### Task to carry out
Repeat the material exactly from its first line to the line that includes "## CVE-2024-10793". Skip pictures.

### Source information
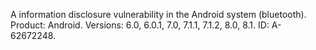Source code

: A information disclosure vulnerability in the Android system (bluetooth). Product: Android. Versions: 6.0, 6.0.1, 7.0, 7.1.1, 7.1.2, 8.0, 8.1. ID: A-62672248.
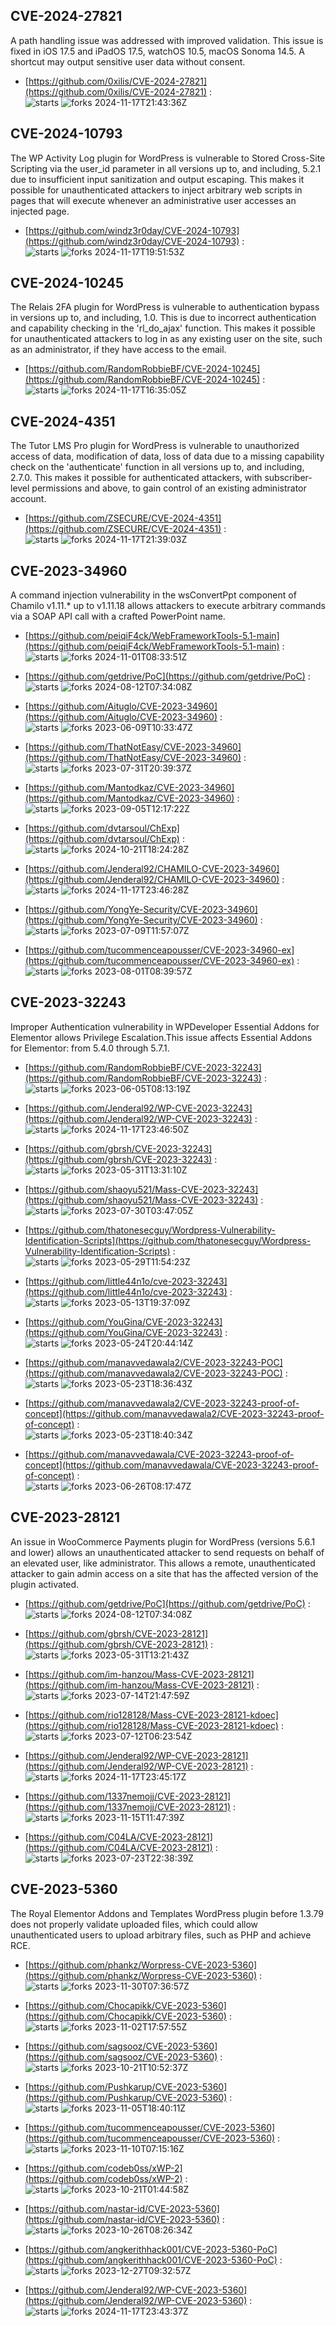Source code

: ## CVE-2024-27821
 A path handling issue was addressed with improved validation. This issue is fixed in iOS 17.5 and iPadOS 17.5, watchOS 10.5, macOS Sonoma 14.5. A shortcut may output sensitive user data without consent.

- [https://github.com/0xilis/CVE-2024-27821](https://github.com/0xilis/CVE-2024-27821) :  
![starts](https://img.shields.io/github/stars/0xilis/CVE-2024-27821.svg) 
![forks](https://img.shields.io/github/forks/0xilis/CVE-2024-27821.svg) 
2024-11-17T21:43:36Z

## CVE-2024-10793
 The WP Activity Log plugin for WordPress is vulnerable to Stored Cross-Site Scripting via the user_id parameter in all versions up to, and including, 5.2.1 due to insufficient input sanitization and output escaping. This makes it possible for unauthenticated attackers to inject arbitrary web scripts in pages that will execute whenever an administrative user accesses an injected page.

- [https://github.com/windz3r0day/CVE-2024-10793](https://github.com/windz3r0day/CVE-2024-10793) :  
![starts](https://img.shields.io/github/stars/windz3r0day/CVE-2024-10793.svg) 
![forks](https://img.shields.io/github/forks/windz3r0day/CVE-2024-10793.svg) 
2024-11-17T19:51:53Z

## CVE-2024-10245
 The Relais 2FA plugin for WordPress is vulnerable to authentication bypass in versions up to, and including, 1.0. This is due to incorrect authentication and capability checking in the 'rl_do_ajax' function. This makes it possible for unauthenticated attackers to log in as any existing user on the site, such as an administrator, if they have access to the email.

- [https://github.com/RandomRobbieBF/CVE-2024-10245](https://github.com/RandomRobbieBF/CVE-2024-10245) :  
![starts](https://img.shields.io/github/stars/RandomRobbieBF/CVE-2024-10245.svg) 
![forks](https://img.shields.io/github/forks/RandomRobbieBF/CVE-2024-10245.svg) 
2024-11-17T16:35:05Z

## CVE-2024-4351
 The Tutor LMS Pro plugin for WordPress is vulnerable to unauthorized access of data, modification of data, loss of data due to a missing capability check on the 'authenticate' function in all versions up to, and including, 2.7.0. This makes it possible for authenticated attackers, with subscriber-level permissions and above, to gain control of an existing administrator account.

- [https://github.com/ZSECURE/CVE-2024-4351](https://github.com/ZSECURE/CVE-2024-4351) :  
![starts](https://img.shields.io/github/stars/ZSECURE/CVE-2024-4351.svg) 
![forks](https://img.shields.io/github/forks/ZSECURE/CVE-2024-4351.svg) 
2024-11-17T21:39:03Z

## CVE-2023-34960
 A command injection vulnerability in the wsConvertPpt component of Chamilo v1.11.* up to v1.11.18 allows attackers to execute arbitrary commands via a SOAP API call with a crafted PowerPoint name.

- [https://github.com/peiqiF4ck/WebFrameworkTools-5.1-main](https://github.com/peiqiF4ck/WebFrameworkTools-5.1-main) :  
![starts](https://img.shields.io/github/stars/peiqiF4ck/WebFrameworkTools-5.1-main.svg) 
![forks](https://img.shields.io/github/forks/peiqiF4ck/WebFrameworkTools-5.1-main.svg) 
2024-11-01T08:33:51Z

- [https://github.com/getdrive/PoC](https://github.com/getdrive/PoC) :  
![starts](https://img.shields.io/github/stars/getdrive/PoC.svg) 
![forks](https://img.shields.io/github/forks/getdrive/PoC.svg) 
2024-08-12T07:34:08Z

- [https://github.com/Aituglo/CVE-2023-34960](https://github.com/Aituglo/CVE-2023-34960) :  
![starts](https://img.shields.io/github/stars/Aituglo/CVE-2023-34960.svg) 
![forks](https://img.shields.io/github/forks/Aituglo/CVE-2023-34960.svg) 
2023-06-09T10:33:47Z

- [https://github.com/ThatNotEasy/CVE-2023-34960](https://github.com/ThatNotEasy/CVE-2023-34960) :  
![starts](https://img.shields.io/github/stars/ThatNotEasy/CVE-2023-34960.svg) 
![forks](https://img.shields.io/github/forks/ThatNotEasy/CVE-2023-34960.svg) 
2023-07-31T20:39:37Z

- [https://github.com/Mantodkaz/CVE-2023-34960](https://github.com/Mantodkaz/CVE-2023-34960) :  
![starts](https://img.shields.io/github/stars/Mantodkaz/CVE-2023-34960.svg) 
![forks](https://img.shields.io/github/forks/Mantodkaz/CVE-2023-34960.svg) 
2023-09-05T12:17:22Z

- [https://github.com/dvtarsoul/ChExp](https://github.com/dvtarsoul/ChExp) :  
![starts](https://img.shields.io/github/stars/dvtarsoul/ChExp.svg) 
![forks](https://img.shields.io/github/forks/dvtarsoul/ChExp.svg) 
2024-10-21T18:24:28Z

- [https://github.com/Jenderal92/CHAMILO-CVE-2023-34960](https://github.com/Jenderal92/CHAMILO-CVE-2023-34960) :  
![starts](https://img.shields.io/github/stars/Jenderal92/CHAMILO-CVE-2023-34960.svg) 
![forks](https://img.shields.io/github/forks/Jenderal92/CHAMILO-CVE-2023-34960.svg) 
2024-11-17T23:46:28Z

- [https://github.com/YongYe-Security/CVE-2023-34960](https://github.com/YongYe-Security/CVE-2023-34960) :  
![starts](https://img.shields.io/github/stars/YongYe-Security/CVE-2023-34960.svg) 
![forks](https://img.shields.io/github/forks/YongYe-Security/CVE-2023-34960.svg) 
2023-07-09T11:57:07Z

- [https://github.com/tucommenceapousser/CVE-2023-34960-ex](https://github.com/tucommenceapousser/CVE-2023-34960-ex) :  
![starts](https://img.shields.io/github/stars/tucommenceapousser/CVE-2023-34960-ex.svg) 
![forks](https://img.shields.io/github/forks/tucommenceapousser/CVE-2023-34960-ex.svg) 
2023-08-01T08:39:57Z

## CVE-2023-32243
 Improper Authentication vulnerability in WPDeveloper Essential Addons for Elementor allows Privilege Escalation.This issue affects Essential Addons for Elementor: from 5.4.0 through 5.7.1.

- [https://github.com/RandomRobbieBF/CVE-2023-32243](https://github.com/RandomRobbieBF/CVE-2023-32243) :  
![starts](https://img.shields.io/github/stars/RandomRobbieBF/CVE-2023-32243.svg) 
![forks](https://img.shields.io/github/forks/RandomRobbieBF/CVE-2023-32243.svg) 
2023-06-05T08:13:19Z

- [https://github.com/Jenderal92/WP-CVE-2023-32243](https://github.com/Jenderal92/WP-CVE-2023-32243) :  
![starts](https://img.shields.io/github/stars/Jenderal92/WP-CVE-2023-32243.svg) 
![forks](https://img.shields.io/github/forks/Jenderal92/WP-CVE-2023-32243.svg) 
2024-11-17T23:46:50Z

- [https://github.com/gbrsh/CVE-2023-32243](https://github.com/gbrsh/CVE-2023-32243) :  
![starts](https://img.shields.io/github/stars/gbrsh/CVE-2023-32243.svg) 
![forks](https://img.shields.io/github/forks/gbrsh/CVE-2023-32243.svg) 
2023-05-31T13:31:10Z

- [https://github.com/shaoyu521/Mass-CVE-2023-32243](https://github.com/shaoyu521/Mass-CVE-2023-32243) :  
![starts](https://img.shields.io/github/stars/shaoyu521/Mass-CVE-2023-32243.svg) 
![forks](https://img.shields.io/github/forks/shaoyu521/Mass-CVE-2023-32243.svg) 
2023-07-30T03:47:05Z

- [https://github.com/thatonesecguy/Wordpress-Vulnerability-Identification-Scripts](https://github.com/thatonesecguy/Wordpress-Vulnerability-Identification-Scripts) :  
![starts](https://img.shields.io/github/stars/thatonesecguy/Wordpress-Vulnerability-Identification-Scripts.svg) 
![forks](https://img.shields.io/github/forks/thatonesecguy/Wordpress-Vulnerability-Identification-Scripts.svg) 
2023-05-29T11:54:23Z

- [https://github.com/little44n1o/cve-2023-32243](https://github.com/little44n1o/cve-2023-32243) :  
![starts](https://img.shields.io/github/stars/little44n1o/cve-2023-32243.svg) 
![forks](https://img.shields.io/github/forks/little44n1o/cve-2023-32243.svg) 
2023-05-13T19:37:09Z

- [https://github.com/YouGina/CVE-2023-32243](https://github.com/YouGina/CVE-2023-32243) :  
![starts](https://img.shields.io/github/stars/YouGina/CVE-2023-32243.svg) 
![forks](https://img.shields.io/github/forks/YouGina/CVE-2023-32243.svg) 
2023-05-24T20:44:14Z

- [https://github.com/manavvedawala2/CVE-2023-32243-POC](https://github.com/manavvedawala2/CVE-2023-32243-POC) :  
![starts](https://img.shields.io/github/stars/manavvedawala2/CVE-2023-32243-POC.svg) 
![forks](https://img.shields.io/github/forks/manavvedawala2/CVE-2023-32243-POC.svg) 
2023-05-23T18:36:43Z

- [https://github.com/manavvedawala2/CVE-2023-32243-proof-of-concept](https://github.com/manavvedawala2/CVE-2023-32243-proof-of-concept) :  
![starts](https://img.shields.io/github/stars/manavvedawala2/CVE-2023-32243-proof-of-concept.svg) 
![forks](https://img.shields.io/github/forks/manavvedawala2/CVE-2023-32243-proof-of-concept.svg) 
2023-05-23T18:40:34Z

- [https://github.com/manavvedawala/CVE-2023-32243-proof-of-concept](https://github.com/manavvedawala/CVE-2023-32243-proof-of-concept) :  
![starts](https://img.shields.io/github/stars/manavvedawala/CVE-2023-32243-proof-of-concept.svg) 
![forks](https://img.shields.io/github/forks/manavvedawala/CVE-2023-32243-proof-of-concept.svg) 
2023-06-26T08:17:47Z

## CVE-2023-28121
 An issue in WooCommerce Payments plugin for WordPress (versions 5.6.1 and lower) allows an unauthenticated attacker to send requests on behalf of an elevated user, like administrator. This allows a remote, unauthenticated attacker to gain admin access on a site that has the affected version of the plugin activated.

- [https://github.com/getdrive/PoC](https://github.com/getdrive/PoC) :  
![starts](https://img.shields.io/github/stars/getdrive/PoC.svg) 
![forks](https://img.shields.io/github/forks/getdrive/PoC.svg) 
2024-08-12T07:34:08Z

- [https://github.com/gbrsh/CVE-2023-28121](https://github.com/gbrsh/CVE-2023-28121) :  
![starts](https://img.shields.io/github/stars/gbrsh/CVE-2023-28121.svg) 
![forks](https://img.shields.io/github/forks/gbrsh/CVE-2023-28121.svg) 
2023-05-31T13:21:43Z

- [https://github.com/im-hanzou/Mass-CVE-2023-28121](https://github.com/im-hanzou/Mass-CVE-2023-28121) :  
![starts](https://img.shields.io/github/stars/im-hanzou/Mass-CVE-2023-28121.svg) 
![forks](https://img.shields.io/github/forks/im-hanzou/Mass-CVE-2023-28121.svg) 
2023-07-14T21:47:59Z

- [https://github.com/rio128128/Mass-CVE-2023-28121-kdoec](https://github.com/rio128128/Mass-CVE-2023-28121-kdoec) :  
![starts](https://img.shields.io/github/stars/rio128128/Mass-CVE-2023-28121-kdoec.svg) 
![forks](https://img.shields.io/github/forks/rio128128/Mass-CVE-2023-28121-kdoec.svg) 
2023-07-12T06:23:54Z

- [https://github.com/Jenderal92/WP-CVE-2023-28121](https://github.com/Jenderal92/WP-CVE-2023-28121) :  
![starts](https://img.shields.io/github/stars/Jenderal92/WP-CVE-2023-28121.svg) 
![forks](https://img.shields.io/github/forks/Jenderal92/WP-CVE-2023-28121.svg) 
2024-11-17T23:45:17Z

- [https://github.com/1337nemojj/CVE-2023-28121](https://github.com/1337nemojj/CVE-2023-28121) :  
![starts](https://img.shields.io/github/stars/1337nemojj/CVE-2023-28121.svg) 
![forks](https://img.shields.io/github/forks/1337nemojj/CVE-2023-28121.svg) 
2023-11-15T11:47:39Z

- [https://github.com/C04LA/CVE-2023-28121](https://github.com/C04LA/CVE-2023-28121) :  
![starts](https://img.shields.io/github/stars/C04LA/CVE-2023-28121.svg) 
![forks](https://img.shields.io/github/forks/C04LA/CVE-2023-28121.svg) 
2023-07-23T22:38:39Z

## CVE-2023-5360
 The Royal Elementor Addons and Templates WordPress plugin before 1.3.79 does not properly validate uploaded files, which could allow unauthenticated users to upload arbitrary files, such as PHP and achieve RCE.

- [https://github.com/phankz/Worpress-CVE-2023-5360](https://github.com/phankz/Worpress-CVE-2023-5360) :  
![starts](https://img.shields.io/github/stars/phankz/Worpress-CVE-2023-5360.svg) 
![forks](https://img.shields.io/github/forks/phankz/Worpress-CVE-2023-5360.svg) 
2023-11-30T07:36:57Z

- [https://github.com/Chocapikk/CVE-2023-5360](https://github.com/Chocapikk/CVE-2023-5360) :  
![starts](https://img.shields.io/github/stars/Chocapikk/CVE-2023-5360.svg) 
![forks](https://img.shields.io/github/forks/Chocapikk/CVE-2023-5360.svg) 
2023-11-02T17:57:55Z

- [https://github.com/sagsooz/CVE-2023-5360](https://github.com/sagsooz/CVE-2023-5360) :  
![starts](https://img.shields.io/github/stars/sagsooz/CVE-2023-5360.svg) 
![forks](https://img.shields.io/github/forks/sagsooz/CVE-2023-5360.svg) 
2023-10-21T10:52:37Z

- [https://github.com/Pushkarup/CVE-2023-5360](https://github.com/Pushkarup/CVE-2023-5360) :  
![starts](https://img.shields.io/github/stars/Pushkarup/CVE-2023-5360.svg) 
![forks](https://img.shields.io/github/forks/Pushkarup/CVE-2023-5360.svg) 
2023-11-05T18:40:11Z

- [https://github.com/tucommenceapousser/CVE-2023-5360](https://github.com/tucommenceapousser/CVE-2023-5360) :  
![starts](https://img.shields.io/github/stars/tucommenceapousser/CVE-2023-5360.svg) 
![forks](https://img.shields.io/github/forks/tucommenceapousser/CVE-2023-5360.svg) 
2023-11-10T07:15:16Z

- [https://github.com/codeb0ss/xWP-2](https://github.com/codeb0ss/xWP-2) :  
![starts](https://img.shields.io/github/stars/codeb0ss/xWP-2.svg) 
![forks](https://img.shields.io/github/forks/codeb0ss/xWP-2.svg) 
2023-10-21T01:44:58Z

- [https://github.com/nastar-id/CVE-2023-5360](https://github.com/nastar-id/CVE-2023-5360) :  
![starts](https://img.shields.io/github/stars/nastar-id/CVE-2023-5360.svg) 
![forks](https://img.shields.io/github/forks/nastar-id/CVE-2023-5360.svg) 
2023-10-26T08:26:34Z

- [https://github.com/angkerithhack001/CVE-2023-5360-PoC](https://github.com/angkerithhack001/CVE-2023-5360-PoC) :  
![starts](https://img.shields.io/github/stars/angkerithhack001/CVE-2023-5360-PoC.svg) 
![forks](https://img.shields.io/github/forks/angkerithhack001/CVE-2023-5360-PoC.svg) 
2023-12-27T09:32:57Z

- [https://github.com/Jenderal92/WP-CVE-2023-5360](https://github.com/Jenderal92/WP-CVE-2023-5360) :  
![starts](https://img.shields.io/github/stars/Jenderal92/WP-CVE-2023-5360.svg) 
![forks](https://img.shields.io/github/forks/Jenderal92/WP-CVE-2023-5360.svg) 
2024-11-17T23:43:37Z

### Output of the task
Source code

: A information disclosure vulnerability in the Android system (bluetooth). Product: Android. Versions: 6.0, 6.0.1, 7.0, 7.1.1, 7.1.2, 8.0, 8.1. ID: A-62672248.
Source code

: ## CVE-2024-27821
 A path handling issue was addressed with improved validation. This issue is fixed in iOS 17.5 and iPadOS 17.5, watchOS 10.5, macOS Sonoma 14.5. A shortcut may output sensitive user data without consent.

- [https://github.com/0xilis/CVE-2024-27821](https://github.com/0xilis/CVE-2024-27821) :  
![starts](https://img.shields.io/github/stars/0xilis/CVE-2024-27821.svg) 
![forks](https://img.shields.io/github/forks/0xilis/CVE-2024-27821.svg) 
2024-11-17T21:43:36Z

## CVE-2024-10793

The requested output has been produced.